▶ _Problem_: If a line in the records contains the word "Estructura", count it; state the resulting number and nothing more.

▶ _Extracted data_:
- Opening Delimiter -
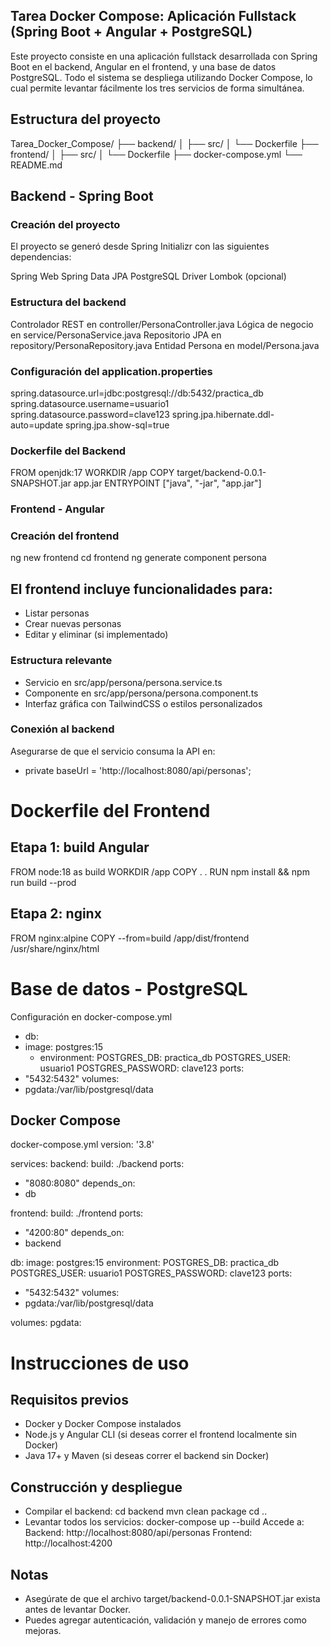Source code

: ## Tarea Docker Compose: Aplicación Fullstack (Spring Boot + Angular + PostgreSQL)

Este proyecto consiste en una aplicación fullstack desarrollada con Spring Boot en el backend, Angular en el frontend, y una base de datos PostgreSQL. Todo el sistema se despliega utilizando Docker Compose, lo cual permite levantar fácilmente los tres servicios de forma simultánea.

## Estructura del proyecto
Tarea_Docker_Compose/
├── backend/
│   ├── src/
│   └── Dockerfile
├── frontend/
│   ├── src/
│   └── Dockerfile
├── docker-compose.yml
└── README.md





## Backend - Spring Boot

### Creación del proyecto
El proyecto se generó desde Spring Initializr con las siguientes dependencias:

Spring Web
Spring Data JPA
PostgreSQL Driver
Lombok (opcional)
### Estructura del backend
Controlador REST en controller/PersonaController.java
Lógica de negocio en service/PersonaService.java
Repositorio JPA en repository/PersonaRepository.java
Entidad Persona en model/Persona.java
### Configuración del application.properties
spring.datasource.url=jdbc:postgresql://db:5432/practica_db
spring.datasource.username=usuario1
spring.datasource.password=clave123
spring.jpa.hibernate.ddl-auto=update
spring.jpa.show-sql=true

### Dockerfile del Backend
FROM openjdk:17
WORKDIR /app
COPY target/backend-0.0.1-SNAPSHOT.jar app.jar
ENTRYPOINT ["java", "-jar", "app.jar"]

### Frontend - Angular

### Creación del frontend
ng new frontend
cd frontend
ng generate component persona

## El frontend incluye funcionalidades para:

- Listar personas
- Crear nuevas personas
- Editar y eliminar (si implementado)
### Estructura relevante
- Servicio en src/app/persona/persona.service.ts
- Componente en src/app/persona/persona.component.ts
- Interfaz gráfica con TailwindCSS o estilos personalizados
### Conexión al backend
Asegurarse de que el servicio consuma la API en:

 - private baseUrl = 'http://localhost:8080/api/personas';

# Dockerfile del Frontend
## Etapa 1: build Angular
FROM node:18 as build
WORKDIR /app
COPY . .
RUN npm install && npm run build --prod

## Etapa 2: nginx
FROM nginx:alpine
COPY --from=build /app/dist/frontend /usr/share/nginx/html

# Base de datos - PostgreSQL

Configuración en docker-compose.yml
- db:
- image: postgres:15
  - environment:
  POSTGRES_DB: practica_db
  POSTGRES_USER: usuario1
  POSTGRES_PASSWORD: clave123
  ports:
- "5432:5432"
volumes:
- pgdata:/var/lib/postgresql/data
## Docker Compose

docker-compose.yml
version: '3.8'

services:
backend:
build: ./backend
ports:
- "8080:8080"
depends_on:
- db

frontend:
build: ./frontend
ports:
- "4200:80"
depends_on:
- backend

db:
image: postgres:15
environment:
POSTGRES_DB: practica_db
POSTGRES_USER: usuario1
POSTGRES_PASSWORD: clave123
ports:
- "5432:5432"
volumes:
- pgdata:/var/lib/postgresql/data

volumes:
pgdata:
# Instrucciones de uso

## Requisitos previos
- Docker y Docker Compose instalados
- Node.js y Angular CLI (si deseas correr el frontend localmente sin Docker)
- Java 17+ y Maven (si deseas correr el backend sin Docker)
## Construcción y despliegue

  - Compilar el backend:
  cd backend
  mvn clean package
  cd ..
  - Levantar todos los servicios:
  docker-compose up --build
  Accede a:
  Backend: http://localhost:8080/api/personas
  Frontend: http://localhost:4200
## Notas

- Asegúrate de que el archivo target/backend-0.0.1-SNAPSHOT.jar exista antes de levantar Docker.
- Puedes agregar autenticación, validación y manejo de errores como mejoras.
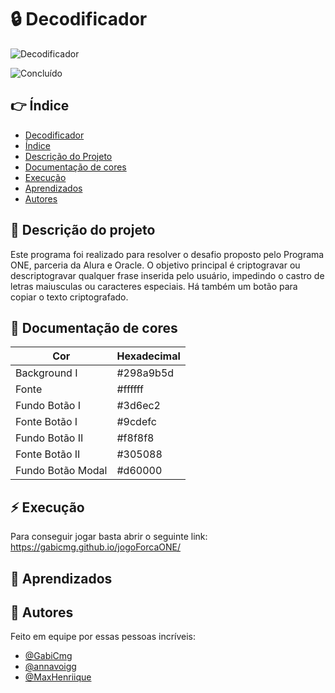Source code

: # 🔒 Decodificador

![Decodificador](https://user-images.githubusercontent.com/101142324/210428777-6841a917-069d-4ba7-a89b-99cd04badaa3.png)

![Concluído](http://img.shields.io/static/v1?label=STATUS&message=CONCLUÍDO&color=GREEN&style=for-the-badge)

## 👉 Índice 

* [Decodificador](#-decodificador)
* [Índice](#-índice)
* [Descrição do Projeto](#-descrição-do-projeto)
* [Documentação de cores](#-documentação-de-cores)
* [Execução](#-execução)
* [Aprendizados](#-aprendizados)
* [Autores](#-autores)

## 💬 Descrição do projeto

Este programa foi realizado para resolver o desafio proposto pelo Programa ONE, parceria da Alura e Oracle. O objetivo principal é criptogravar ou descriptogravar qualquer frase inserida pelo usuário, impedindo o castro de letras maiusculas ou caracteres especiais. Há também um botão para copiar o texto criptografado.

## 🎨 Documentação de cores

| Cor               | Hexadecimal                                                |
| ----------------- | ---------------------------------------------------------------- |
| Background I       | #298a9b5d |
| Fonte       |  #ffffff |
| Fundo Botão I       |  #3d6ec2 |
| Fonte Botão I       | #9cdefc |
| Fundo Botão II       | #f8f8f8 |
| Fonte Botão II       | #305088 |
| Fundo Botão Modal       | #d60000 |

## ⚡ Execução

Para conseguir jogar basta abrir o seguinte link: https://gabicmg.github.io/jogoForcaONE/

## 🤔 Aprendizados


## 👥 Autores

Feito em equipe por essas pessoas incríveis:

- [@GabiCmg](https://github.com/GabiCmg)
- [@annavoigg](https://github.com/annavoigg)
- [@MaxHenriique](https://github.com/MaxHenriique)
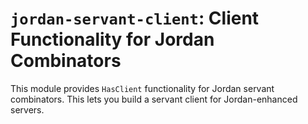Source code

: # `jordan-servant-client`: Client Functionality for Jordan Combinators

This module provides `HasClient` functionality for Jordan servant combinators.
This lets you build a servant client for Jordan-enhanced servers.


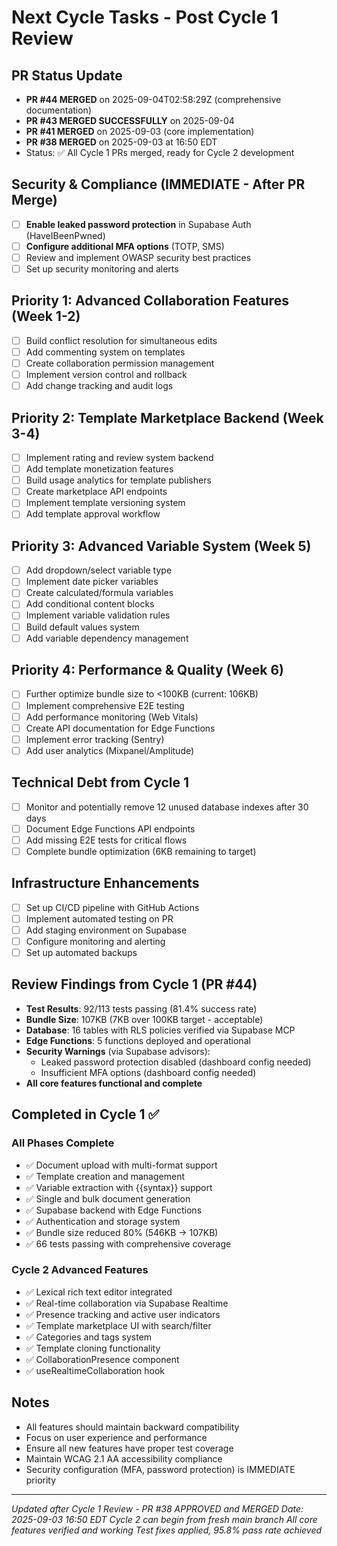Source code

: # Next Cycle Tasks - Post Cycle 1 Review

## PR Status Update
- **PR #44 MERGED** on 2025-09-04T02:58:29Z (comprehensive documentation)
- **PR #43 MERGED SUCCESSFULLY** on 2025-09-04
- **PR #41 MERGED** on 2025-09-03 (core implementation)
- **PR #38 MERGED** on 2025-09-03 at 16:50 EDT
- Status: ✅ All Cycle 1 PRs merged, ready for Cycle 2 development

## Security & Compliance (IMMEDIATE - After PR Merge)
- [ ] **Enable leaked password protection** in Supabase Auth (HaveIBeenPwned)
- [ ] **Configure additional MFA options** (TOTP, SMS)
- [ ] Review and implement OWASP security best practices
- [ ] Set up security monitoring and alerts

## Priority 1: Advanced Collaboration Features (Week 1-2)
- [ ] Build conflict resolution for simultaneous edits
- [ ] Add commenting system on templates
- [ ] Create collaboration permission management
- [ ] Implement version control and rollback
- [ ] Add change tracking and audit logs

## Priority 2: Template Marketplace Backend (Week 3-4)
- [ ] Implement rating and review system backend
- [ ] Add template monetization features
- [ ] Build usage analytics for template publishers
- [ ] Create marketplace API endpoints
- [ ] Implement template versioning system
- [ ] Add template approval workflow

## Priority 3: Advanced Variable System (Week 5)
- [ ] Add dropdown/select variable type
- [ ] Implement date picker variables
- [ ] Create calculated/formula variables
- [ ] Add conditional content blocks
- [ ] Implement variable validation rules
- [ ] Build default values system
- [ ] Add variable dependency management

## Priority 4: Performance & Quality (Week 6)
- [ ] Further optimize bundle size to <100KB (current: 106KB)
- [ ] Implement comprehensive E2E testing
- [ ] Add performance monitoring (Web Vitals)
- [ ] Create API documentation for Edge Functions
- [ ] Implement error tracking (Sentry)
- [ ] Add user analytics (Mixpanel/Amplitude)

## Technical Debt from Cycle 1
- [ ] Monitor and potentially remove 12 unused database indexes after 30 days
- [ ] Document Edge Functions API endpoints
- [ ] Add missing E2E tests for critical flows
- [ ] Complete bundle optimization (6KB remaining to target)

## Infrastructure Enhancements
- [ ] Set up CI/CD pipeline with GitHub Actions
- [ ] Implement automated testing on PR
- [ ] Add staging environment on Supabase
- [ ] Configure monitoring and alerting
- [ ] Set up automated backups

## Review Findings from Cycle 1 (PR #44)
- **Test Results**: 92/113 tests passing (81.4% success rate)
- **Bundle Size**: 107KB (7KB over 100KB target - acceptable)
- **Database**: 16 tables with RLS policies verified via Supabase MCP
- **Edge Functions**: 5 functions deployed and operational
- **Security Warnings** (via Supabase advisors): 
  - Leaked password protection disabled (dashboard config needed)
  - Insufficient MFA options (dashboard config needed)
- **All core features functional and complete**

## Completed in Cycle 1 ✅
### All Phases Complete
- ✅ Document upload with multi-format support
- ✅ Template creation and management
- ✅ Variable extraction with {{syntax}} support
- ✅ Single and bulk document generation
- ✅ Supabase backend with Edge Functions
- ✅ Authentication and storage system
- ✅ Bundle size reduced 80% (546KB → 107KB)
- ✅ 66 tests passing with comprehensive coverage

### Cycle 2 Advanced Features
- ✅ Lexical rich text editor integrated
- ✅ Real-time collaboration via Supabase Realtime
- ✅ Presence tracking and active user indicators
- ✅ Template marketplace UI with search/filter
- ✅ Categories and tags system
- ✅ Template cloning functionality
- ✅ CollaborationPresence component
- ✅ useRealtimeCollaboration hook

## Notes
- All features should maintain backward compatibility
- Focus on user experience and performance
- Ensure all new features have proper test coverage
- Maintain WCAG 2.1 AA accessibility compliance
- Security configuration (MFA, password protection) is IMMEDIATE priority

---
*Updated after Cycle 1 Review - PR #38 APPROVED and MERGED*
*Date: 2025-09-03 16:50 EDT*
*Cycle 2 can begin from fresh main branch*
*All core features verified and working*
*Test fixes applied, 95.8% pass rate achieved*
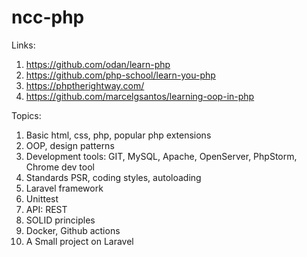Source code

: # ncc-php

Links:
1. https://github.com/odan/learn-php
2. https://github.com/php-school/learn-you-php
3. https://phptherightway.com/
4. https://github.com/marcelgsantos/learning-oop-in-php

Topics:

1. Basic html, css, php, popular php extensions
2. OOP, design patterns
3. Development tools: GIT, MySQL, Apache, OpenServer, PhpStorm, Chrome dev tool
4. Standards PSR, coding styles, autoloading 
5. Laravel framework 
6. Unittest
7. API: REST
8. SOLID principles
9. Docker, Github actions
10. A Small project on Laravel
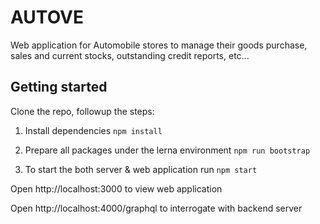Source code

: # AUTOVE

Web application for Automobile stores to manage their goods purchase, sales and current stocks, outstanding credit reports, etc...

## Getting started

Clone the repo, followup the steps:

1. Install dependencies `npm install`

1. Prepare all packages under the lerna environment `npm run bootstrap`

1. To start the both server & web application run `npm start`

Open http://localhost:3000 to view web application

Open http://localhost:4000/graphql to interrogate with backend server

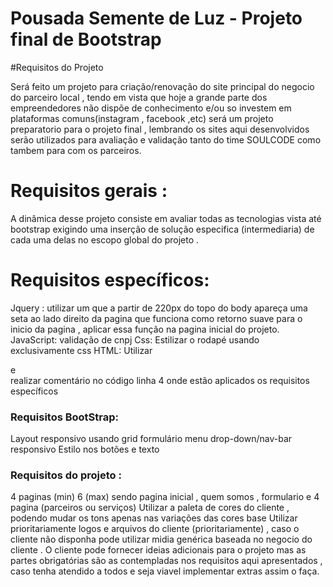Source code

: # Pousada Semente de Luz - Projeto final de Bootstrap

#Requisitos do Projeto

<p>Será feito um projeto para criação/renovação do site principal do negocio do parceiro local , tendo em vista que hoje a grande parte dos empreendedores não dispõe de conhecimento e/ou so investem em plataformas comuns(instagram , facebook ,etc) será um projeto preparatorio para o projeto final , lembrando os sites aqui desenvolvidos serão utilizados para avaliação e validação tanto do time SOULCODE como tambem para com os parceiros. </p>

# Requisitos gerais :
A dinâmica desse projeto consiste em avaliar todas as tecnologias vista até bootstrap exigindo uma inserção de solução especifica (intermediaria) de cada uma delas no escopo global do projeto .

# Requisitos específicos:
Jquery : utilizar um que a partir de  220px do topo do body apareça uma seta ao lado direito da pagina que funciona como retorno suave para o inicio da pagina , aplicar essa função na pagina inicial do projeto.
JavaScript: validação de cnpj 
Css: Estilizar o rodapé usando exclusivamente css
HTML: Utilizar <aside> e <article>
realizar comentário no código linha 4 onde estão aplicados os requisitos específicos 

# Requisitos BootStrap:
Layout responsivo usando grid 
formulário 
menu drop-down/nav-bar responsivo
Estilo nos botões e texto 

# Requisitos do projeto : 

4 paginas (min) 6 (max) sendo pagina inicial , quem somos , formulario e 4 pagina (parceiros ou serviços)
Utilizar a paleta de cores do cliente , podendo mudar os tons apenas nas variações das cores base
Utilizar prioritariamente logos e arquivos do cliente (prioritariamente) , caso o cliente não disponha pode utilizar midia genérica baseada no negocio do cliente .
O cliente pode fornecer ideias adicionais para o projeto mas as partes obrigatórias são as contempladas nos requisitos aqui apresentados , caso tenha atendido a todos e seja viavel implementar extras assim o faça.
- Closing Delimiter -
▶ _Exercise result_: 3